General characteristics
- Class & type: Arabe-class destroyer
- Displacement: 685 t (674 long tons)
- Length: 82.26 m (269 ft 11 in) (o/a); 79.4 m (260 ft 6 in) (p/p);
- Beam: 7.33 m (24 ft 1 in)
- Draft: 2.39 m (7 ft 10 in)
- Installed power: 4 Kampon water-tube boilers; 10,000 PS (7,400 kW; 9,900 shp);
- Propulsion: 3 shafts; 3 triple-expansion steam engines
- Speed: 29 knots (54 km/h; 33 mph)
- Range: 2,000 nmi (3,700 km; 2,300 mi) at 12 knots (22 km/h; 14 mph)
- Complement: 109
- Armament: 1 × single 120 mm (4.7 in) gun; 4 × single 76 mm (3 in) guns; 2 × twin 450 mm (17.7 in) torpedo tubes;

= French destroyer Touareg =

Destroyer of the French Navy

The French destroyer Touareg was one of a dozen s built for the French Navy in Japan during the First World War.

==Design and description==
The Arabe-class ships had an overall length of 82.26 m, a length between perpendiculars of 79.4 m a beam of 7.33 m, and a draft of 2.39 m. The ships displaced 865 t at normal load. They were powered by three vertical triple-expansion steam engines, each driving one propeller shaft, using steam provided by four mixed-firing Kampon Yarrow-type boilers. The engines were designed to produce 10000 PS, which would propel the ships at 29 kn. During their sea trials, the Arabe class reached 29.16–30.44 kn.
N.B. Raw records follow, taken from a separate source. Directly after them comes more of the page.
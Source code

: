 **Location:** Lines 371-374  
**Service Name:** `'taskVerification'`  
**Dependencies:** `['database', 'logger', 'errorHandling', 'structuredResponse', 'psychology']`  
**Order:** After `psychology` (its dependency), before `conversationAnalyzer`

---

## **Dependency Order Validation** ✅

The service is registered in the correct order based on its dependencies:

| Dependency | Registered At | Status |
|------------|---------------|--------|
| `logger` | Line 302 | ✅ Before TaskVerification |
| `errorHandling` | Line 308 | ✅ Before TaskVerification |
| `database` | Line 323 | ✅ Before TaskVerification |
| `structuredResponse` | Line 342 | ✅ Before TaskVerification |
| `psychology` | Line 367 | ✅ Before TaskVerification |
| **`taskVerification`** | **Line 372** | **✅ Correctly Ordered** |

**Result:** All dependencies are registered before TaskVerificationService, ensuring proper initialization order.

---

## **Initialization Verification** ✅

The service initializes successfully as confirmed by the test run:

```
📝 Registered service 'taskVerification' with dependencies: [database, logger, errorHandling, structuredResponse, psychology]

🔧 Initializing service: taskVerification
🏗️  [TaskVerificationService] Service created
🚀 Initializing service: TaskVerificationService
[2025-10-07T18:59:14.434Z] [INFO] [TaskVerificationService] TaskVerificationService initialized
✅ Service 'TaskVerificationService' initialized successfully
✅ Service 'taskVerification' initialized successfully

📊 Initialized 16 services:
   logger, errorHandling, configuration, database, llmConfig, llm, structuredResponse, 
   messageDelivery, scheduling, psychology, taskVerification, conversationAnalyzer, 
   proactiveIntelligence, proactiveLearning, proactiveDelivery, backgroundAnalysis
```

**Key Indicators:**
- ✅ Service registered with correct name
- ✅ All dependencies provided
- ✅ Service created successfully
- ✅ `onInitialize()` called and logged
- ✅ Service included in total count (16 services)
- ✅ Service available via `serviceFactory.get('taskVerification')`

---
The ships carried enough coal and fuel oil which gave them a range of 2000 nmi at 12 kn. Their crew consisted of 5 officers and 104 crewmen.

The main armament of the Arabe-class ships was a single Type 41 12 cm gun, mounted before the bridge on the forecastle. Their secondary armament consisted of four Type 41 76 mm guns in single mounts; two of these were positioned abreast the middle funnel and the others were on the centerline further aft. One of these latter guns was on a high-angle mount and served as an anti-aircraft gun. The ships carried two above-water twin mounts for 450 mm torpedo tubes. In 1917–1918, a rack for eight 75 kg depth charges was added.

==Construction and career==
Touareg was ordered from Mitsubishi Heavy Industries and was laid down at its Nagasaki shipyard in 1917 The ship was launched on 9 June and was completed on 18 October. She was stricken on 27 August 1935 and subsequently broken up for scrap.